The answer turned out to be that Lucas was planning to convert all the STAR WARS films to Digital 3D, a strategy announced at Showwest in March of 2005. At the time, Lucas did not commit to a specific schedule, but he did suggest that he would have A NEW HOPE ready in time for its 30th anniversary in 2007, with the intention of subsequently releasing one STAR WARS film per year. The digital 3D process can convert any conventional 2D film. It was successfully used on Tim Burton’s A NIGHTMARE BEFORE CHRISTMAS in 2006; however, 2007 passed without a STAR WARS 3D release.

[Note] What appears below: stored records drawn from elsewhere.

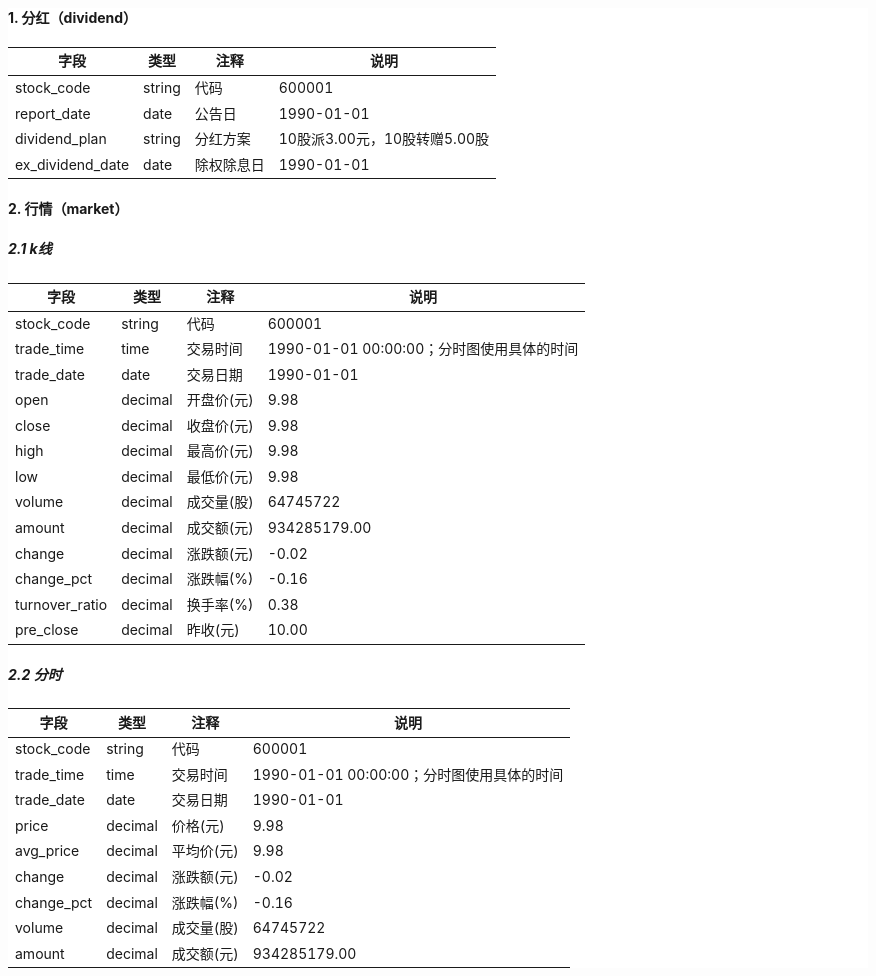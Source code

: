 #### 1. 分红（dividend）

| 字段             | 类型   | 注释       | 说明                         |
| ---------------- | ------ | ---------- | ---------------------------- |
| stock_code       | string | 代码       | 600001                       |
| report_date      | date   | 公告日     | 1990-01-01                   |
| dividend_plan    | string | 分红方案   | 10股派3.00元，10股转赠5.00股 |
| ex_dividend_date | date   | 除权除息日 | 1990-01-01                   |



#### 2. 行情（market）

##### 2.1 k线

| 字段           | 类型    | 注释       | 说明                                      |
| -------------- | ------- | ---------- | ----------------------------------------- |
| stock_code     | string  | 代码       | 600001                                    |
| trade_time     | time    | 交易时间   | 1990-01-01 00:00:00；分时图使用具体的时间 |
| trade_date     | date    | 交易日期   | 1990-01-01                                |
| open           | decimal | 开盘价(元) | 9.98                                      |
| close          | decimal | 收盘价(元) | 9.98                                      |
| high           | decimal | 最高价(元) | 9.98                                      |
| low            | decimal | 最低价(元) | 9.98                                      |
| volume         | decimal | 成交量(股) | 64745722                                  |
| amount         | decimal | 成交额(元) | 934285179.00                              |
| change         | decimal | 涨跌额(元) | -0.02                                     |
| change_pct     | decimal | 涨跌幅(%)  | -0.16                                     |
| turnover_ratio | decimal | 换手率(%)  | 0.38                                      |
| pre_close      | decimal | 昨收(元)   | 10.00                                     |

##### 2.2 分时

| 字段       | 类型    | 注释       | 说明                                      |
| ---------- | ------- | ---------- | ----------------------------------------- |
| stock_code | string  | 代码       | 600001                                    |
| trade_time | time    | 交易时间   | 1990-01-01 00:00:00；分时图使用具体的时间 |
| trade_date | date    | 交易日期   | 1990-01-01                                |
| price      | decimal | 价格(元)   | 9.98                                      |
| avg_price  | decimal | 平均价(元) | 9.98                                      |
| change     | decimal | 涨跌额(元) | -0.02                                     |
| change_pct | decimal | 涨跌幅(%)  | -0.16                                     |
| volume     | decimal | 成交量(股) | 64745722                                  |
| amount     | decimal | 成交额(元) | 934285179.00                              |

Overall, the original STAR WARS trilogy (at least the first two films) were great entertainments that sacrificed a certain depth and ambition in favor of old-fashioned action-serial story-telling delivered with zeal. STAR WARS, especially, was not simply the hyperthyroid version of FLASH GORDON that critics tagged it. It was not so much the movie we all imagined we had seen as kids; rather it was a sequel to the movie we imagined we had seen—a sequel to our universal cultural consciousness. That’s why the story could start in media res. That’s why a mere paragraph opening crawl could establish all we needed to know—because on some level, we knew already. That’s why we could relate to characters and situations drawn so broadly.
Unfortunately, that connection was slowly eroded as George Lucas worked out his alleged master plan. With each piece of the puzzle he added—either by revising the old films or by making new ones—he took something away from us, some part of imagined memories, that we had invested into the film. What was once a kind of interactive process of a very gratifying kind has degenerated into a sort of forced-fed pseudo-religion. None of that is enough to detract completely from the entertainment value of A NEW HOPE and THE EMPIRE STRIKES BACK, when viewed on their own, but the larger phenomenon has gone a long way toward diminishing the sheen.
STARS WARS, EPISODE IV: A NEW HOPE (1977). Written and directed by George Lucas. Cast: Mark Hamill, Harrison Ford, Carrie Fisher, Alec Guiness, Peter Cushing, ,Anthony Daniels, Kenny Baker, peter Mayhew, David Prowse.
STAR WARS, EPISODE V: THE EMPIRE STRIKES BACK (1980). Directed by Irvin Kirshner. Written by Leigh Brackett and Lawrence Kasdan, story by George Lucas. Cast: Mark Hamill, Harrison Ford, Carrie Fisher, Billy Dee Williams, Anthony Daniels, David Prowse, Peter Mayhew, Kenny Baker, Frank Oz (voice), Jeremy Bulloch.
STAR WARS, EPISODE VI: RETURN OF THE JEDI (1983). Directed by Richard Marquand. Written by Lawrence Kasan and George Lucas. Cast: Mark Hamill, Harrison Ford, Carrie Fisher, Billy Dee Williams, Anthony Daniels, James Early Jones (voice), David Prowse, Peter Mayhew, Kenny Baker, Frank Oz (voice), Warwick Davis, Jeremy Bulloch.